[Opening DATA TO PROCESS section]

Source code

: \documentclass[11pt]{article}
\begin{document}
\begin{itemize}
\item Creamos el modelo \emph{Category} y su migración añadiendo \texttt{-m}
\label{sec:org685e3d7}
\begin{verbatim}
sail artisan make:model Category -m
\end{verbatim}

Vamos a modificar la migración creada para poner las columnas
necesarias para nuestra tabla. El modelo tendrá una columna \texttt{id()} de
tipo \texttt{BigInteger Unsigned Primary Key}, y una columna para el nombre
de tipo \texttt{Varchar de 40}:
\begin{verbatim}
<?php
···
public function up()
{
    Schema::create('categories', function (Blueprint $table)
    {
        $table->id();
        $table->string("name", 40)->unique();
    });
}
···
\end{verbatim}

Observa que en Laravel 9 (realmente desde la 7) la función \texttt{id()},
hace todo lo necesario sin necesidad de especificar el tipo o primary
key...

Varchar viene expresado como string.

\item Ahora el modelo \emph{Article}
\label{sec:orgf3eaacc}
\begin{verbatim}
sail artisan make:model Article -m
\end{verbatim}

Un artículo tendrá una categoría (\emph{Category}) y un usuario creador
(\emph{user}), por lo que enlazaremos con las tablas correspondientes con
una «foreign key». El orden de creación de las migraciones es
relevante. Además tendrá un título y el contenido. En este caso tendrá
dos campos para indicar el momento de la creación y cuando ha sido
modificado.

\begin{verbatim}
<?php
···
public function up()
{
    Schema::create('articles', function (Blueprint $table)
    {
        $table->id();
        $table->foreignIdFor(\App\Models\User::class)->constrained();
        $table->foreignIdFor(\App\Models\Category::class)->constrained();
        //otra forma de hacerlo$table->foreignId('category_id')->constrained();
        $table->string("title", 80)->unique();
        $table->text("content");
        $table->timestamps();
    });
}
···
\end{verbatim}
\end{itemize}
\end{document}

[Closing DATA TO PROCESS section]
[Opening DATA TO PROCESS section]

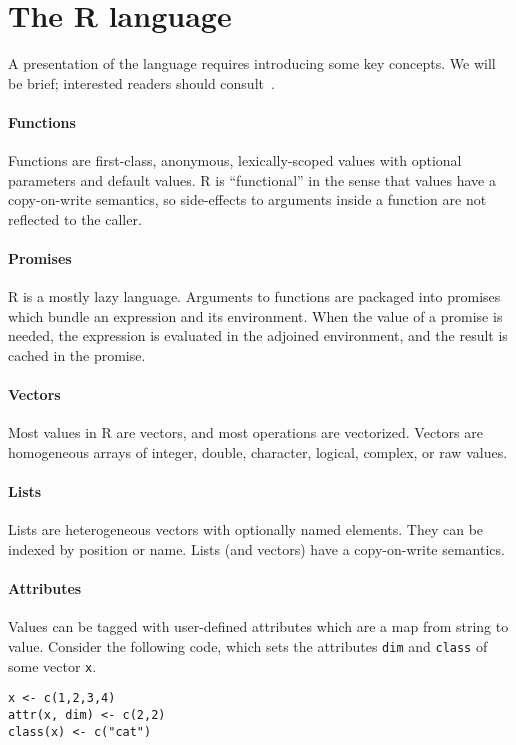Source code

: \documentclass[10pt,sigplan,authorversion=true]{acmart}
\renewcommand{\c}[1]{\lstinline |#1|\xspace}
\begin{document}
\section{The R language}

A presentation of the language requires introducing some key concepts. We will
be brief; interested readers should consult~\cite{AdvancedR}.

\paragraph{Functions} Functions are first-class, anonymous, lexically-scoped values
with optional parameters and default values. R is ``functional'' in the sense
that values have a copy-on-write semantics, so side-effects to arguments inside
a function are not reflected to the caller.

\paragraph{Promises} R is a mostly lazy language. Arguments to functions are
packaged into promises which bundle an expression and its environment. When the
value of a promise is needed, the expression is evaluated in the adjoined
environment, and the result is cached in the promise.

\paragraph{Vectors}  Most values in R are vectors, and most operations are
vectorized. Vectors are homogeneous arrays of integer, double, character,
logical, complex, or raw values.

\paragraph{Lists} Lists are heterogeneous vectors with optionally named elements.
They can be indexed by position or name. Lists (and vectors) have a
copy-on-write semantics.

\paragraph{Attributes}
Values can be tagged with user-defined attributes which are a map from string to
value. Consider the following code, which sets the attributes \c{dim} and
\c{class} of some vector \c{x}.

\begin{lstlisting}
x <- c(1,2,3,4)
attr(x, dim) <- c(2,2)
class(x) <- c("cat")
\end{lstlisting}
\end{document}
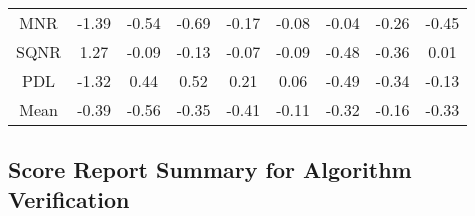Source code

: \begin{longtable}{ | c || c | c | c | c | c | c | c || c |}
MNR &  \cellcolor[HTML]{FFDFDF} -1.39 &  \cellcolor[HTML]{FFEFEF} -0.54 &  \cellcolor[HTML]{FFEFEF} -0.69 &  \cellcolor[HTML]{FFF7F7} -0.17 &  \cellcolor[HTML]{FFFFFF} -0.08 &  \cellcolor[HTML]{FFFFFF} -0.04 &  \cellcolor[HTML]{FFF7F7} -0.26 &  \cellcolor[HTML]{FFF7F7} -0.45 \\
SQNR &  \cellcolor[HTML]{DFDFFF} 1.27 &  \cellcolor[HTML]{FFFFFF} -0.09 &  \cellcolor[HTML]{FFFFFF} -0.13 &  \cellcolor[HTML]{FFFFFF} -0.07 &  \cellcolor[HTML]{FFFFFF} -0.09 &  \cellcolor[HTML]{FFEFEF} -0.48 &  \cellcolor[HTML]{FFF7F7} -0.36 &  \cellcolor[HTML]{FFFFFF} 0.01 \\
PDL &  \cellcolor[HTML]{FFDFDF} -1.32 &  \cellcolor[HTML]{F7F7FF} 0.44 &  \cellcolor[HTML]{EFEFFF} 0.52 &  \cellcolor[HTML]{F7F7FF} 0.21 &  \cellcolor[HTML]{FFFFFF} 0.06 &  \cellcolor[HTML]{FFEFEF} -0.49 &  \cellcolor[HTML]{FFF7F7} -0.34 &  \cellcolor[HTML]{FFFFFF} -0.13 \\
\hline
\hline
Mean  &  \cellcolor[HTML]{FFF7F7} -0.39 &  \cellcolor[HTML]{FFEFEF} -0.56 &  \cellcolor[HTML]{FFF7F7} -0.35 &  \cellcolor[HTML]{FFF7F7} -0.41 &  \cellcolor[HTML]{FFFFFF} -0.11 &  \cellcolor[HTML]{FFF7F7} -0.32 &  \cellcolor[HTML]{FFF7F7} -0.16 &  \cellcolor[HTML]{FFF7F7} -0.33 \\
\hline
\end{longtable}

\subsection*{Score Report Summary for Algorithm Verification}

[Closing DATA TO PROCESS section]
[Opening DATA TO PROCESS section]

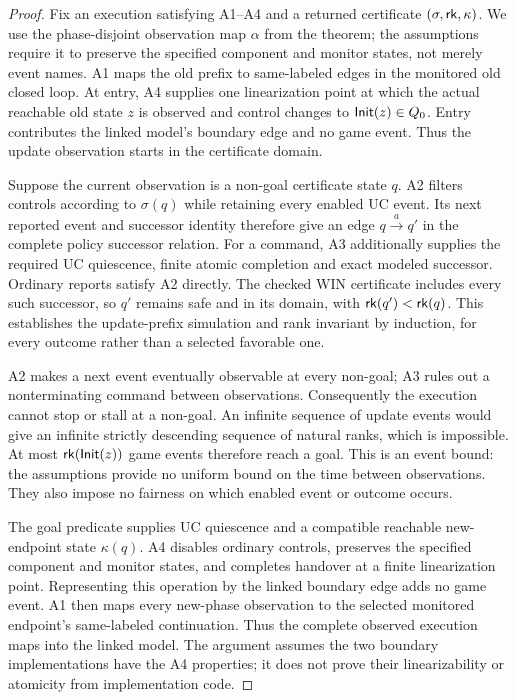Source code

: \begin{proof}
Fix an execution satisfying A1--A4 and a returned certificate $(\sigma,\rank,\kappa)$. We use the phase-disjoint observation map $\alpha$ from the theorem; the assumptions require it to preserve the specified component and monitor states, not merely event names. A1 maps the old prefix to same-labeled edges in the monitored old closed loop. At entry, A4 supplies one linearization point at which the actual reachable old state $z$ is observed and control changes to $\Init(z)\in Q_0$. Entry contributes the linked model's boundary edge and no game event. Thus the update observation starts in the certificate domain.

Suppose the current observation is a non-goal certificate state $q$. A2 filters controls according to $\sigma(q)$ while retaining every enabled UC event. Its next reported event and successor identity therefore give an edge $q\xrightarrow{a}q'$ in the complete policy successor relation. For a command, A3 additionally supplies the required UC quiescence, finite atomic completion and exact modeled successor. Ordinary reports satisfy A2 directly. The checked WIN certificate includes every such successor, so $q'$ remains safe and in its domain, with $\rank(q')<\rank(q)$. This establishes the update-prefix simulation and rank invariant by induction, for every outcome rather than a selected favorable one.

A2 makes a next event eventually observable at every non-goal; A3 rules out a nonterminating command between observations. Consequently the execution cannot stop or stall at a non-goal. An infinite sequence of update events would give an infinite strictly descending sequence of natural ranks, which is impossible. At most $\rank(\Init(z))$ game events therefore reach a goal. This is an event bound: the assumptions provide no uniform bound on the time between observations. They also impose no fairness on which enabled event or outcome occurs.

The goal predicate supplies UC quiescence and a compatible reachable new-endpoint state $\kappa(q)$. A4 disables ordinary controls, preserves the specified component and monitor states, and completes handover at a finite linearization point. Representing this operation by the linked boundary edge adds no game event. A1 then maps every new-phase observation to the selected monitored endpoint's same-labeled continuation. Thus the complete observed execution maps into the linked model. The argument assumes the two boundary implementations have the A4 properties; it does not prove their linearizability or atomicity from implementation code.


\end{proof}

[Closing DATA TO PROCESS section]

■ ABOUT THIS TASK ■
Taking the listing above as a whole, count the lines that include the word "tipo" and report the figure only.

■ PROBLEM SOLUTION ■
3